Jewish communities were expelled. True, it is known that the law did not fully operate. After the death of Monomakh, Jews visited Rus', especially in the Kiev region, our country was visited by Jewish merchants.
But in general, the financial, economic and religious activities of the Jews on Russian soil were severely limited. Jews began to settle in Lithuanian Rus and Poland when they were expelled from the countries of Western Europe. Jewish merchants from Poland and Lithuania came to the territory of Rus' only temporarily on trade matters. Moscow grand dukes and tsars did not allow Jews to settle in their lands. So, Ivan the Terrible forbade any stay of Jews in the Russian kingdom.
Zhidovsky gate connecting the city of Yaroslav and Kopyrev end. Fragment of a diorama in the National Museum stories Ukraine
Empress Elizabeth confirms the prohibitions of the Moscow Grand Dukes and Tsars
The government of Tsar Alexei Mikhailovich expelled Jewish communities from the liberated cities of White and Lithuanian Rus'. In annexed Little Russia (Russian Ukraine), Jews were also deprived of the right to permanent residence. In fact, it was only to their advantage. Since the Cossacks and peasants during the anti-Polish uprisings massacred primarily the gentry and Jews, their families. Under the pans, the Jews played the role of managers who sucked all the juice out of the working population. Plus, another activity hated by people is moneylenders.
In Moscow itself there were Jews who had converted to Orthodoxy (conversions). They lived in the Meshchanskaya and Foreign settlements. Under Tsar Peter I, some Jewish converts, for example, Peter Shafirov, held high positions in the state. But Peter still refused the requests of Jewish merchants to enter Russia. De facto Jews already lived in the Russian state, in the western border lands, in Little Russia.

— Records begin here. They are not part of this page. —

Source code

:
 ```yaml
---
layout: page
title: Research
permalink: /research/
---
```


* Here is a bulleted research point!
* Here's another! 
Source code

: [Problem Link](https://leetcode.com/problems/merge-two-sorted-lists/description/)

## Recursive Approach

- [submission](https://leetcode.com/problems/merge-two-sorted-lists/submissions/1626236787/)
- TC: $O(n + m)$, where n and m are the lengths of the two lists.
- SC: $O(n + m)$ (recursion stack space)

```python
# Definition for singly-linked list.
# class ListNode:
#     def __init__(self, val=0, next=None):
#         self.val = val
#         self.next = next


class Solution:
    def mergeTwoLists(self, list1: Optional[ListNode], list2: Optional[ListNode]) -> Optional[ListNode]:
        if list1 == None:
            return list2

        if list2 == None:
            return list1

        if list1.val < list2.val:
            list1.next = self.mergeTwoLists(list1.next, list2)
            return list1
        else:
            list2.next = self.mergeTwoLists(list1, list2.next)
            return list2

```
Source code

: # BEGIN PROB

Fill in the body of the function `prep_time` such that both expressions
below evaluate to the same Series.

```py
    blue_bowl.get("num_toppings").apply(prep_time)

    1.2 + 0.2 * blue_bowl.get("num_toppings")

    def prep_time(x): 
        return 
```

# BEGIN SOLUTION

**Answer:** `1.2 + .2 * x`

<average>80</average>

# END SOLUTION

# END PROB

After the death of Peter I on April 20, 1727, Empress Catherine I issued a decree on the expulsion of all Jews from the Russian Empire (Great Russian and Little Russian cities). This decree was repeated on December 13, 1742 by Elizaveta Petrovna:
“from all of Our Empire, both from Great Russian and Little Russian cities, villages and villages, all male and female Zhids, no matter who their rank and dignity may be, from the announcement of this Our Highest Decree, with all their property, immediately send for border, and henceforth under no circumstances should they be allowed into Our Empire for anything; unless one of them wants to be in the Christian faith of the Greek confession ... "
In December 1743, the Senate proposed to temporarily let Jews into Russia in order to develop trade and make a profit. The Russian Empress replied:
"I do not want interesting profits from the enemies of Christ."
That is, during this period, the main reason for the forbidden policy towards the Jews was religious.
It is worth noting that in the XVIII century the word "Jew" meant belonging to a certain nationality and religion. Later, the word "Jew" began to be officially used.
After the partitions of the Commonwealth, the Russian Empire included regions with large Jewish communities. Therefore, Catherine the Great, by decree of December 28, 1791, determined the territory where they were allowed to live and engage in fishing. The Jewish Pale of Settlement included Lithuania, Belarus, Novorossiya and parts of Little Russia. Most of the Jews were assigned to the bourgeois class or the third, lower guild of the merchant class. At the same time, at this time, the authorities practically did not interfere in the inner world of the Jewish communities. They had their own courts, synagogues with schools.
After entering Russia, Bessarabia and the Kingdom of Poland were included in the Pale of Settlement. Under Alexander II, merchants of the first guild received permission to live outside the Pale of Settlement. Then the restrictions were removed from Jews with higher education, doctors, guild artisans, and retired recruits. In general, the Jewish question became one of the preconditions that destabilized the Russian Empire (but not the main one, as some patriots believed and still believe). The West used this question during the information war against Russia.